I am pretty sure Reese wont be here too much longer. :(

I know she is getting up their in years, it's just hard to realise she will probably cross the bridge less than a year after Spice did. :(
 
She is 5.5 years. I know that's not old but I really think those years of breeding really aged her faster than normal. Mocha is only 6 months younger yet he acts 3 years younger.

I've watched her slowly go downhill since I got her. She was looking like this shortly after Spice passed away. I managed to pull her back out of it but now she is going downhill again. Whether she is depressed or if this is just the result of her age and her past life I don't know but I know I am slowly losing her.

The thing that scares me most is with her like this and constantly putting her under for her teeth. I think we may put her under one of these times and she wont wake back up. :(She is quite old to be putting her under every 2 months.
 
Oh hon....I'm so sorry. You are probably going to want to kick me for some things I'm about to say....but please understand that I'm speaking out of experience with GingerSpice - and the things I didn't do and wish now I had.
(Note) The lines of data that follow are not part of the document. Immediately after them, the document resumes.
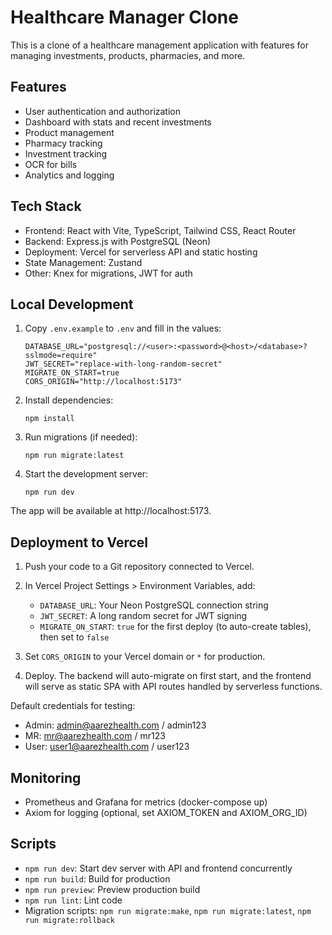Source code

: # Healthcare Manager Clone

This is a clone of a healthcare management application with features for managing investments, products, pharmacies, and more.

## Features
- User authentication and authorization
- Dashboard with stats and recent investments
- Product management
- Pharmacy tracking
- Investment tracking
- OCR for bills
- Analytics and logging

## Tech Stack
- Frontend: React with Vite, TypeScript, Tailwind CSS, React Router
- Backend: Express.js with PostgreSQL (Neon)
- Deployment: Vercel for serverless API and static hosting
- State Management: Zustand
- Other: Knex for migrations, JWT for auth

## Local Development

1. Copy `.env.example` to `.env` and fill in the values:
   ```
   DATABASE_URL="postgresql://<user>:<password>@<host>/<database>?sslmode=require"
   JWT_SECRET="replace-with-long-random-secret"
   MIGRATE_ON_START=true
   CORS_ORIGIN="http://localhost:5173"
   ```

2. Install dependencies:
   ```
   npm install
   ```

3. Run migrations (if needed):
   ```
   npm run migrate:latest
   ```

4. Start the development server:
   ```
   npm run dev
   ```

The app will be available at http://localhost:5173.

## Deployment to Vercel

1. Push your code to a Git repository connected to Vercel.

2. In Vercel Project Settings > Environment Variables, add:
   - `DATABASE_URL`: Your Neon PostgreSQL connection string
   - `JWT_SECRET`: A long random secret for JWT signing
   - `MIGRATE_ON_START`: `true` for the first deploy (to auto-create tables), then set to `false`

3. Set `CORS_ORIGIN` to your Vercel domain or `*` for production.

4. Deploy. The backend will auto-migrate on first start, and the frontend will serve as static SPA with API routes handled by serverless functions.

Default credentials for testing:
- Admin: admin@aarezhealth.com / admin123
- MR: mr@aarezhealth.com / mr123
- User: user1@aarezhealth.com / user123

## Monitoring
- Prometheus and Grafana for metrics (docker-compose up)
- Axiom for logging (optional, set AXIOM_TOKEN and AXIOM_ORG_ID)

## Scripts
- `npm run dev`: Start dev server with API and frontend concurrently
- `npm run build`: Build for production
- `npm run preview`: Preview production build
- `npm run lint`: Lint code
- Migration scripts: `npm run migrate:make`, `npm run migrate:latest`, `npm run migrate:rollback`
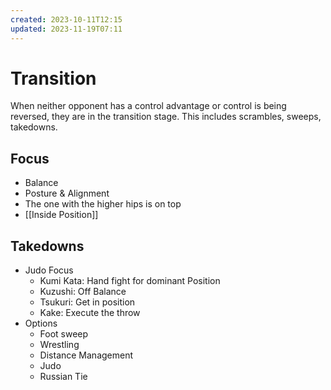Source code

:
 ```yaml
---
created: 2023-10-11T12:15
updated: 2023-11-19T07:11
---
```

# Transition

When neither opponent has a control advantage or control is being reversed, they are in the transition stage.  This includes scrambles, sweeps, takedowns.

## Focus
- Balance
- Posture & Alignment
- The one with the higher hips is on top
- [[Inside Position]]

## Takedowns
- Judo Focus
    - Kumi Kata: Hand fight for dominant Position
    - Kuzushi: Off Balance
    - Tsukuri: Get in position
    - Kake: Execute the throw
- Options
    - Foot sweep
    - Wrestling
    - Distance Management
    - Judo
    - Russian Tie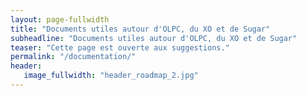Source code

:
```yaml
---
layout: page-fullwidth
title: "Documents utiles autour d'OLPC, du XO et de Sugar"
subheadline: "Documents utiles autour d'OLPC, du XO et de Sugar"
teaser: "Cette page est ouverte aux suggestions."
permalink: "/documentation/"
header:
   image_fullwidth: "header_roadmap_2.jpg"
---
```

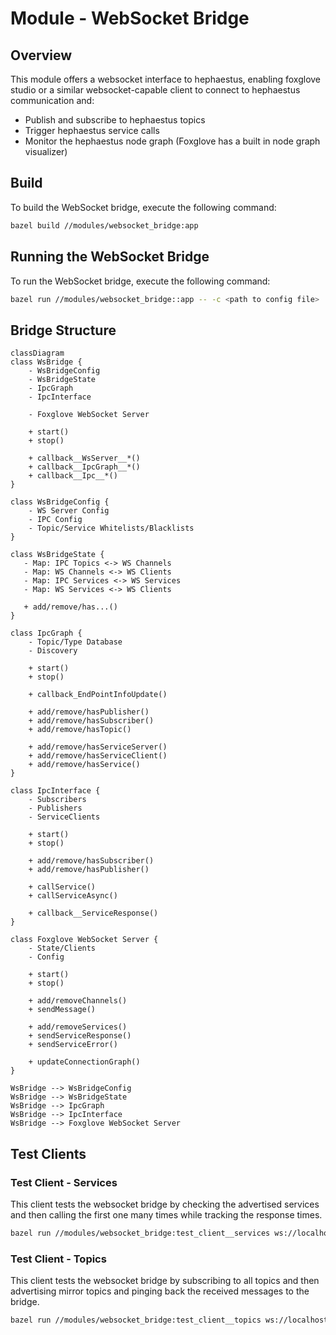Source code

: # Module - WebSocket Bridge

## Overview

This module offers a websocket interface to hephaestus, enabling foxglove studio or a similar websocket-capable client to connect to hephaestus communication and:
  - Publish and subscribe to hephaestus topics
  - Trigger hephaestus service calls
  - Monitor the hephaestus node graph (Foxglove has a built in node graph visualizer)

## Build

To build the WebSocket bridge, execute the following command:

```bash
bazel build //modules/websocket_bridge:app
```

## Running the WebSocket Bridge

To run the WebSocket bridge, execute the following command:

```bash
bazel run //modules/websocket_bridge::app -- -c <path to config file>
```

## Bridge Structure

```mermaid
classDiagram
class WsBridge {
    - WsBridgeConfig
    - WsBridgeState
    - IpcGraph
    - IpcInterface

    - Foxglove WebSocket Server
    
    + start()
    + stop()

    + callback__WsServer__*()
    + callback__IpcGraph__*()
    + callback__Ipc__*()
}

class WsBridgeConfig {
    - WS Server Config
    - IPC Config
    - Topic/Service Whitelists/Blacklists
}

class WsBridgeState {
   - Map: IPC Topics <-> WS Channels
   - Map: WS Channels <-> WS Clients
   - Map: IPC Services <-> WS Services
   - Map: WS Services <-> WS Clients

   + add/remove/has...()
}

class IpcGraph {
    - Topic/Type Database
    - Discovery

    + start()
    + stop()

    + callback_EndPointInfoUpdate()

    + add/remove/hasPublisher()
    + add/remove/hasSubscriber()
    + add/remove/hasTopic()

    + add/remove/hasServiceServer()
    + add/remove/hasServiceClient()
    + add/remove/hasService()
}

class IpcInterface {
    - Subscribers
    - Publishers
    - ServiceClients

    + start()
    + stop()

    + add/remove/hasSubscriber()
    + add/remove/hasPublisher()

    + callService()
    + callServiceAsync()

    + callback__ServiceResponse()
}

class Foxglove WebSocket Server {
    - State/Clients
    - Config

    + start()
    + stop()

    + add/removeChannels()    
    + sendMessage()

    + add/removeServices()    
    + sendServiceResponse()
    + sendServiceError()

    + updateConnectionGraph()    
}

WsBridge --> WsBridgeConfig
WsBridge --> WsBridgeState
WsBridge --> IpcGraph
WsBridge --> IpcInterface
WsBridge --> Foxglove WebSocket Server
```

## Test Clients

### Test Client - Services

This client tests the websocket bridge by checking the advertised services and then calling the first one many times while tracking the response times.

```bash
bazel run //modules/websocket_bridge:test_client__services ws://localhost:8765
```

### Test Client - Topics
This client tests the websocket bridge by subscribing to all topics and then advertising mirror topics and pinging back the received messages to the bridge.

```bash
bazel run //modules/websocket_bridge:test_client__topics ws://localhost:8765
```
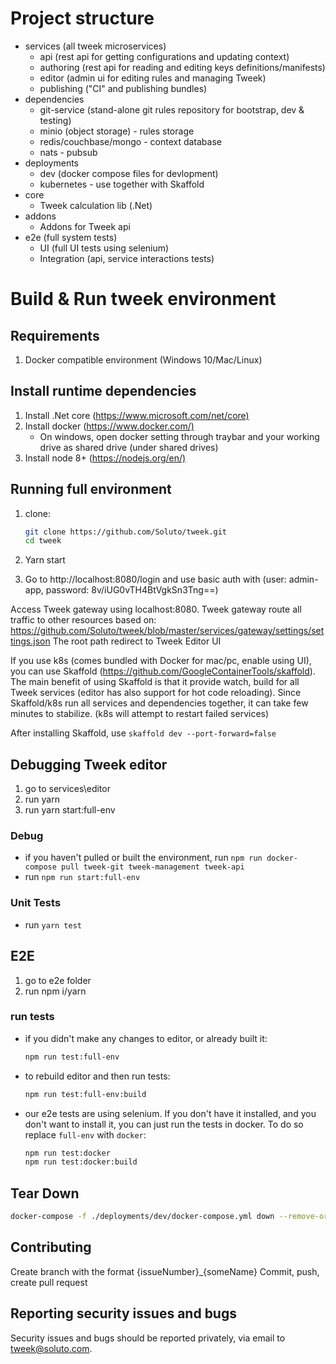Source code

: # Project structure

- services (all tweek microservices)
   - api (rest api for getting configurations and updating context)
   - authoring (rest api for reading and editing keys definitions/manifests)
   - editor (admin ui for editing rules and managing Tweek)
   - publishing ("CI" and publishing bundles)
- dependencies
   - git-service (stand-alone git rules repository for bootstrap, dev & testing)
   - minio (object storage) - rules storage
   - redis/couchbase/mongo - context database
   - nats - pubsub
- deployments
  - dev (docker compose files for devlopment)
  - kubernetes - use together with Skaffold
- core
  - Tweek calculation lib (.Net)
- addons
  - Addons for Tweek api
- e2e (full system tests)
  - UI (full UI tests using selenium)
  - Integration (api, service interactions tests)

# Build & Run tweek environment

## Requirements

1. Docker compatible environment  (Windows 10/Mac/Linux)

## Install runtime dependencies

1. Install .Net core (<https://www.microsoft.com/net/core)>
2. Install docker (<https://www.docker.com/)>
   - On windows, open docker setting through traybar and your working drive as shared drive (under shared drives)
3. Install node 8+ (<https://nodejs.org/en/)>

## Running full environment

1. clone:

   ```bash
   git clone https://github.com/Soluto/tweek.git
   cd tweek
   ```
2. Yarn start
3. Go to http://localhost:8080/login and use basic auth with (user: admin-app, password: 8v/iUG0vTH4BtVgkSn3Tng==)

Access Tweek gateway using localhost:8080.
Tweek gateway route all traffic to other resources based on: https://github.com/Soluto/tweek/blob/master/services/gateway/settings/settings.json
The root path redirect to Tweek Editor UI

If you use k8s (comes bundled with Docker for mac/pc, enable using UI), you can use Skaffold (https://github.com/GoogleContainerTools/skaffold).
The main benefit of using Skaffold is that it provide watch, build  for all Tweek services (editor has also support for hot code reloading).
Since Skaffold/k8s run all services and dependencies together, it can take few minutes to stabilize. (k8s will attempt to restart failed services)

After installing Skaffold, use ```skaffold dev --port-forward=false```

## Debugging Tweek editor

1. go to services\editor
2. run yarn
3. run yarn start:full-env

### Debug

- if you haven't pulled or built the environment, run `npm run docker-compose pull tweek-git tweek-management tweek-api`
- run `npm run start:full-env`

### Unit Tests

- run `yarn test`

## E2E

1. go to e2e folder
2. run npm i/yarn

### run tests

- if you didn't make any changes to editor, or already built it:
   ```bash
   npm run test:full-env
   ```
- to rebuild editor and then run tests:
   ```bash
   npm run test:full-env:build
   ```
- our e2e tests are using selenium. If you don't have it installed, and you don't want to install it, you can just run the tests in docker. To do so replace `full-env` with `docker`:
   ```bash
   npm run test:docker
   npm run test:docker:build
   ```

## Tear Down

```bash
docker-compose -f ./deployments/dev/docker-compose.yml down --remove-orphans
```

## Contributing

Create branch with the format {issueNumber}_{someName}
Commit, push, create pull request

## Reporting security issues and bugs

Security issues and bugs should be reported privately, via email to tweek@soluto.com.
First of all - can you get her in to see a vet? Could she have teeth problems or something else?

Also - can you maybe supplement her food? Maybe add some baby food and pumpkin mixed together - or some critical care? Maybe add some nutrical?

Now here is the part that is going to hurt....but I wish someone had said it to me. If you are going to lose her - at least you have something that many folks don't have - a WARNING - time to prepare yourself....and even time to prepare her.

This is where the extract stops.